Madame Guo and her daughter are the only descendants of the wealthy Guo clan, which purchased the building from illustrious scholar Lu, who in later years became a recluse - hence the estate name Book Retreat. It is believed to have been built in 1763 by scholar Chen Suoyun, inherited by his grandchildren and sold to Lu.

The house is located in narrow Tiandeng Lane in former Nanshui District and has been famous for many years as the only large-scale Qing Dynasty residence in Shanghai.

It is one of southeast China's only three existing large, ancient libraries - the other two being Tianyi Pavilion (Ningbo, Zhejiang Province) and Jiaye Hall (Nanxun, Zhejiang Province).

A commemorative plaque of Shu Yin Lou was placed there in 1987, identifying it as part of China's national cultural heritage.

Today it is overgrown with weeds - parts of the structure have fallen down and it's home to many mice.

Madame Guo, who studied at a church school, still speaks decent English.

"My husband's family was running a shipping business in the age of flat-bottomed vessel," she says.

The old lady still remembers the day she married Guo Junlun, a famous architect, and was stunned by the vast house and grounds. Windows were decorated with elaborate fretwork and frames were delicately carved. The beams were all carved and painted. The height of some halls was 12 meters.

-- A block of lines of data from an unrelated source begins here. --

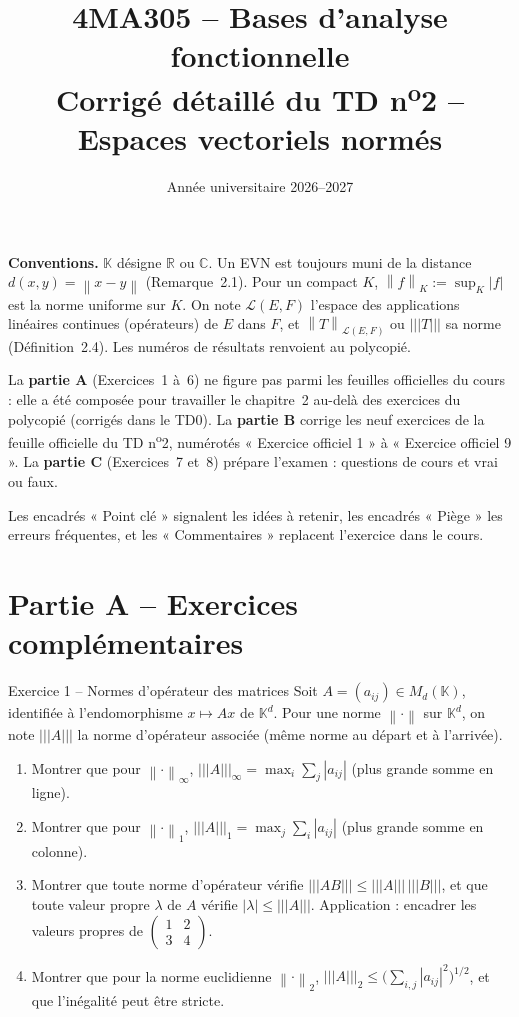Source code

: \documentclass[11pt,a4paper]{article}
\title{\textbf{4MA305 -- Bases d'analyse fonctionnelle}\\[2mm]
\Large Corrigé détaillé du TD n\textsuperscript{o}2 -- Espaces vectoriels normés}
\author{}
\date{Année universitaire 2026--2027}
\newcommand{\R}{\mathbb{R}}
\newcommand{\C}{\mathbb{C}}
\newcommand{\K}{\mathbb{K}}
\newcommand{\norm}[1]{\left\|#1\right\|}
\newcommand{\opnorm}[1]{|\!|\!|#1|\!|\!|}
\newcommand{\Lc}{\mathcal{L}}
\theoremstyle{definition}
\begin{document}
\maketitle

\begin{commentaire}
\textbf{Conventions.} $\K$ désigne $\R$ ou $\C$. Un EVN est toujours muni de la distance $d(x,y)=\norm{x-y}$ (Remarque~2.1). Pour un compact $K$, $\norm{f}_K:=\sup_K|f|$ est la norme uniforme sur $K$. On note $\Lc(E,F)$ l'espace des applications linéaires continues (opérateurs) de $E$ dans $F$, et $\norm{T}_{\Lc(E,F)}$ ou $\opnorm{T}$ sa norme (Définition~2.4). Les numéros de résultats renvoient au polycopié.

La \textbf{partie A} (Exercices~1 à~6) ne figure pas parmi les feuilles officielles du cours : elle a été composée pour travailler le chapitre~2 au-delà des exercices du polycopié (corrigés dans le TD0). La \textbf{partie B} corrige les neuf exercices de la feuille officielle du TD n\textsuperscript{o}2, numérotés « Exercice officiel 1 » à « Exercice officiel 9 ». La \textbf{partie C} (Exercices~7 et~8) prépare l'examen : questions de cours et vrai ou faux.

Les encadrés « Point clé » signalent les idées à retenir, les encadrés « Piège » les erreurs fréquentes, et les « Commentaires » replacent l'exercice dans le cours.
\end{commentaire}

\section*{Partie A -- Exercices complémentaires}

\begin{exo}{Exercice 1 -- Normes d'opérateur des matrices}
Soit $A=(a_{ij})\in M_d(\K)$, identifiée à l'endomorphisme $x\mapsto Ax$ de $\K^d$. Pour une norme $\norm\cdot$ sur $\K^d$, on note $\opnorm A$ la norme d'opérateur associée (même norme au départ et à l'arrivée).
\begin{enumerate}[label=(\alph*)]
  \item Montrer que pour $\norm\cdot_\infty$, $\opnorm A_\infty=\max_i\sum_j|a_{ij}|$ (plus grande somme en ligne).
  \item Montrer que pour $\norm\cdot_1$, $\opnorm A_1=\max_j\sum_i|a_{ij}|$ (plus grande somme en colonne).
  \item Montrer que toute norme d'opérateur vérifie $\opnorm{AB}\le\opnorm A\,\opnorm B$, et que toute valeur propre $\lambda$ de $A$ vérifie $|\lambda|\le\opnorm A$. Application : encadrer les valeurs propres de $\begin{pmatrix}1&2\\3&4\end{pmatrix}$.
  \item Montrer que pour la norme euclidienne $\norm\cdot_2$, $\opnorm A_2\le\big(\sum_{i,j}|a_{ij}|^2\big)^{1/2}$, et que l'inégalité peut être stricte.
\end{enumerate}
\end{exo}
\end{document}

Madame Guo's husband graduated from the civil engineering department of Shanghai Jiao Tong University and was an expert in ancient architecture.

During the "cultural revolution" it was turned into a workshop for a food factory. The Guos reclaimed it in the 1990s.

In the early years after the house was reclaimed, owner Guo Junlun spared no effort to restore it by himself.

"The government still has no plan for reconstruction and I feel really sad about Shu Yin Lou," says famous preservationist Ruan Yisan, director of the National Research Center of Historic Cities.

Ruan says Shu Yin Lou is not only part of national cultural heritage but also a fine historic building.

"The day I moved into Shu Yin Lou (some 60 years ago), I could not take my eyes off the beautiful house," Madame Guo recalls.

However, in 2002 the western wing collapsed during a heavy storm.

Although Shu Yin Lou has fallen into shocking disrepair, it contains many interesting things. Books and various artworks are kept on the second floor, but the wooden floor has rotted and now no one is allowed there.

Guo Yuwen recalls her injury when she fell on rotting planks. "This house is a blessing passed on by our ancestors," she says.

Madame Guo and her daughter hope there will be a way to restore the old house and complex.

Address: 77 Tiandeng Lane

How to get there: Fuxing Road Station of Metro Line 8 or Yu Garden Station of Metro Line 10

The history

These extravagant gardens were built in 1763 for the Lu family, who also had property in what is now Lujiazui in Pudong and on Lujiabang Road.

Lu Xixiong (one of the most prominent scholars in the Qing Dynasty) built a walled library where after his retirement he lived like a hermit, giving the compound its name.

By the late 19th century, the Lus were in decline and were forced to sell the estate to Fujian merchants named Guo.